PANIC gripped thousands of daily commuters yesterday as the reality of a nationwide taxi strike hit home.
The National Taxi Alliance, one of South Africa’s two major taxi associations, confirmed its drivers would park their taxis and march to the Union Buildings in Pretoria to hand over a memorandum.
Many people will be left stranded or arrive late for work or exams, but drivers from Mzansi’s other big association, the South African National Taxi Council, will be working.
National Taxi Alliance spokesman Theo Malele told Daily Sun taxi drivers will gather in Marabastad before marching.
He said one of their demands is for the transport department to speed up the process of issuing operational licences. He also called for taxi owners to be subsidised by government.
“Transport Minister Joe Maswanganyi failed to act after we met last month. It seems like protesting is the only language our government hears.”
Malele said all provinces except the Western Cape are expected to take part in the strike.

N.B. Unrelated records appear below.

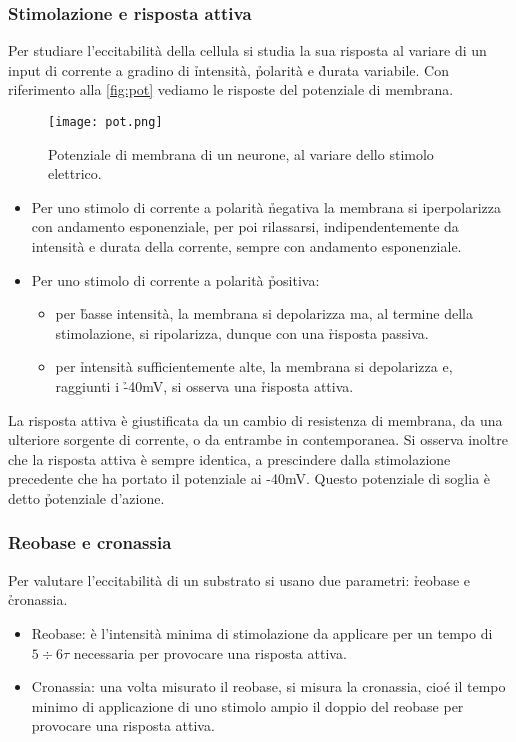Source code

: \subsubsection{Stimolazione e risposta attiva}
Per studiare l'eccitabilità della cellula si studia la sua risposta al variare di un input di corrente a gradino di \h{intensità}, \h{polarità} e \h{durata} variabile. Con riferimento alla \autoref{fig:pot} vediamo le risposte del potenziale di membrana.

\begin{figure}[h]
    \centering
    \texttt{[image: pot.png]}
    \caption{Potenziale di membrana di un neurone, al variare dello stimolo elettrico.}
    \label{fig:pot}
\end{figure}

\begin{itemize}
    \item Per uno stimolo di corrente a polarità \h{negativa} la membrana si iperpolarizza con andamento esponenziale, per poi rilassarsi, indipendentemente da intensità e durata della corrente, sempre con andamento esponenziale.
    \item Per uno stimolo di corrente a polarità \h{positiva}:
    \begin{itemize}
        \item per \h{basse intensità}, la membrana si depolarizza ma, al termine della stimolazione, si ripolarizza, dunque con una \h{risposta passiva}.
        \item per \h{intensità sufficientemente alte}, la membrana si depolarizza e, raggiunti i \h{-40mV}, si osserva una \h{risposta attiva}.
    \end{itemize}
\end{itemize}

La risposta attiva è giustificata da un cambio di resistenza di membrana, da una ulteriore sorgente di corrente, o da entrambe in contemporanea. Si osserva inoltre che la risposta attiva è sempre identica, a prescindere dalla stimolazione precedente che ha portato il potenziale ai -40mV. Questo potenziale di soglia è detto \h{potenziale d'azione}.

\subsubsection{Reobase e cronassia}
Per valutare l'eccitabilità di un substrato si usano due parametri: \h{reobase} e \h{cronassia}.
\begin{itemize}
    \item Reobase: è l'intensità minima di stimolazione da applicare per un tempo di $5\div6\tau$ necessaria per provocare una risposta attiva.
    \item Cronassia: una volta misurato il reobase, si misura la cronassia, cioé il tempo minimo di applicazione di uno stimolo ampio il doppio del reobase per provocare una risposta attiva.
\end{itemize}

Santaco spokesman Ralph Jones said they are not part of the strike.
“Our taxis will be fully operational and on the road.”
Pupils and students writing exams will be affected by the strike and will have to find alternative transport.

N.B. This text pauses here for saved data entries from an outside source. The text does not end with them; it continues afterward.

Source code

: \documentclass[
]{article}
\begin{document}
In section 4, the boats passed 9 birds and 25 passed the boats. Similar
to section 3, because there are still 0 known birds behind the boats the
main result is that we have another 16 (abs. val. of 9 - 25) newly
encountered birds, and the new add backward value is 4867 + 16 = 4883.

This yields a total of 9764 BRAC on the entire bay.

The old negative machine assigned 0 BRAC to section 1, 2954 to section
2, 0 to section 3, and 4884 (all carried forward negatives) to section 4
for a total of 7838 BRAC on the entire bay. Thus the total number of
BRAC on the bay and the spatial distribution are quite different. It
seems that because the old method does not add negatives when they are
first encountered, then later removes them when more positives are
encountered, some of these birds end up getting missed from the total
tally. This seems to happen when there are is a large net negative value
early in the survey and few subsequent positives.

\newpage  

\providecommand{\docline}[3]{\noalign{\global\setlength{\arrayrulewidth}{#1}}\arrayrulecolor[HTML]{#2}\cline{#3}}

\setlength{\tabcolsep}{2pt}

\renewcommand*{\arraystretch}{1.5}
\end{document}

Gauteng Education MEC Panyaza Lesufi said his department will make provisions and that all grade 12 pupils who might arrive late due to the strike would get an opportunity to write.
- The Western Cape’s Congress for Democratic Taxi Associations spokesman, Andile Khanyi, yesterday dismissed rumours that the province was also set for a protest today.

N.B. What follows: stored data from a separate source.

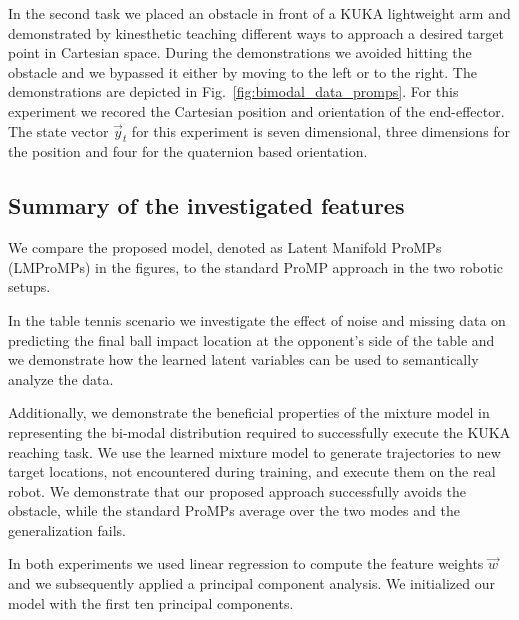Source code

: In the second task we placed an obstacle in front of a KUKA lightweight arm and 
demonstrated by kinesthetic teaching different ways to approach a desired
target point in Cartesian space. During the demonstrations we avoided hitting
the obstacle and we bypassed it either by moving to the left or to the right. The
demonstrations are depicted in Fig.~\ref{fig:bimodal_data_promps}. For this
experiment we recored the Cartesian position and orientation of the
end-effector. The state vector $\vec y_t$ for this experiment is seven
dimensional, three dimensions for the position and four for the quaternion based
orientation. 

\subsection{Summary of the investigated features}

We compare the proposed model, denoted as Latent Manifold ProMPs (LMProMPs) in the figures, 
to the standard ProMP approach in the two robotic setups. 

In the table tennis
scenario we investigate the effect of noise and missing data on predicting the
final ball impact location at the opponent's side of the table and we
demonstrate how the learned latent variables can be used to semantically analyze 
the data. 

Additionally, we demonstrate the beneficial properties of the mixture model
in representing the bi-modal distribution 
required to successfully execute the KUKA reaching task. We use the learned mixture model 
to generate trajectories to new target locations, not encountered during training, and execute
them on the real robot. We demonstrate that our proposed approach
successfully avoids the obstacle, while the standard ProMPs average over the two
modes and the generalization fails.


In both experiments we used linear regression to compute the feature weights
$\vec w$ and we subsequently applied a principal component analysis. We
initialized our model with the first ten principal components.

“We will be operating as normal. People shouldn’t panic. Our taxis will be on road,” he said.
- Meanwhile, Cross Border Road Transport drivers yesterday said they will continue the strike that started on Monday until their demands are met.
Members on Monday evening slept outside their agency’s gate in Menlyn, Pretoria, keeping up their blockade at the entrance with their taxis.
They said they’ve been forced to use temporary permits since 2014.